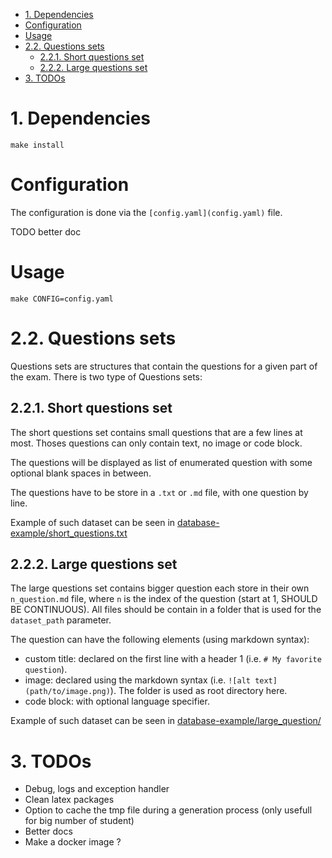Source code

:- [1. Dependencies](#1-dependencies)
- [Configuration](#configuration)
- [Usage](#usage)
- [2.2. Questions sets](#22-questions-sets)
  - [2.2.1. Short questions set](#221-short-questions-set)
  - [2.2.2. Large questions set](#222-large-questions-set)
- [3. TODOs](#3-todos)

# 1. Dependencies


`make install`

# Configuration

The configuration is done via the `[config.yaml](config.yaml)` file.

TODO better doc

# Usage 

`make CONFIG=config.yaml`


# 2.2. Questions sets

Questions sets are structures that contain the questions for a given part of the exam. There is two type of Questions sets:

## 2.2.1. Short questions set

The short questions set contains small questions that are a few lines at most. Thoses questions can only contain text, no image or code block.

The questions will be displayed as list of enumerated question with some optional blank spaces in between.

The questions have to be store in a `.txt` or `.md` file, with one question by line.

Example of such dataset can be seen in [database-example/short_questions.txt](database_example/short_questions.txt)


## 2.2.2. Large questions set

The large questions set contains bigger question each store in their own `n_question.md` file, where `n` is the index of the question (start at 1, SHOULD BE CONTINUOUS). All files should be contain in a folder that is used for the `dataset_path` parameter.

The question can have the following elements (using markdown syntax):

- custom title: declared on the first line with a header 1 (i.e. `# My favorite question`).
- image: declared using the markdown syntax (i.e. `![alt text](path/to/image.png)`). The folder is used as root directory here.
- code block: with optional language specifier.

Example of such dataset can be seen in [database-example/large_question/](database_example/large_questions/)


# 3. TODOs

- Debug, logs and exception handler
- Clean latex packages
- Option to cache the tmp file during a generation process (only usefull for big number of student)
- Better docs
- Make a docker image ?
^^^^
Without the pictures, write out the entire listing exactly.

• [SOLUTION]
Source code

:- [1. Dependencies](#1-dependencies)
- [Configuration](#configuration)
- [Usage](#usage)
- [2.2. Questions sets](#22-questions-sets)
  - [2.2.1. Short questions set](#221-short-questions-set)
  - [2.2.2. Large questions set](#222-large-questions-set)
- [3. TODOs](#3-todos)

# 1. Dependencies


`make install`

# Configuration

The configuration is done via the `[config.yaml](config.yaml)` file.

TODO better doc

# Usage 

`make CONFIG=config.yaml`


# 2.2. Questions sets

Questions sets are structures that contain the questions for a given part of the exam. There is two type of Questions sets:

## 2.2.1. Short questions set

The short questions set contains small questions that are a few lines at most. Thoses questions can only contain text, no image or code block.

The questions will be displayed as list of enumerated question with some optional blank spaces in between.

The questions have to be store in a `.txt` or `.md` file, with one question by line.

Example of such dataset can be seen in [database-example/short_questions.txt](database_example/short_questions.txt)


## 2.2.2. Large questions set

The large questions set contains bigger question each store in their own `n_question.md` file, where `n` is the index of the question (start at 1, SHOULD BE CONTINUOUS). All files should be contain in a folder that is used for the `dataset_path` parameter.

The question can have the following elements (using markdown syntax):

- custom title: declared on the first line with a header 1 (i.e. `# My favorite question`).
- image: declared using the markdown syntax (i.e. `![alt text](path/to/image.png)`). The folder is used as root directory here.
- code block: with optional language specifier.

Example of such dataset can be seen in [database-example/large_question/](database_example/large_questions/)


# 3. TODOs

- Debug, logs and exception handler
- Clean latex packages
- Option to cache the tmp file during a generation process (only usefull for big number of student)
- Better docs
- Make a docker image ?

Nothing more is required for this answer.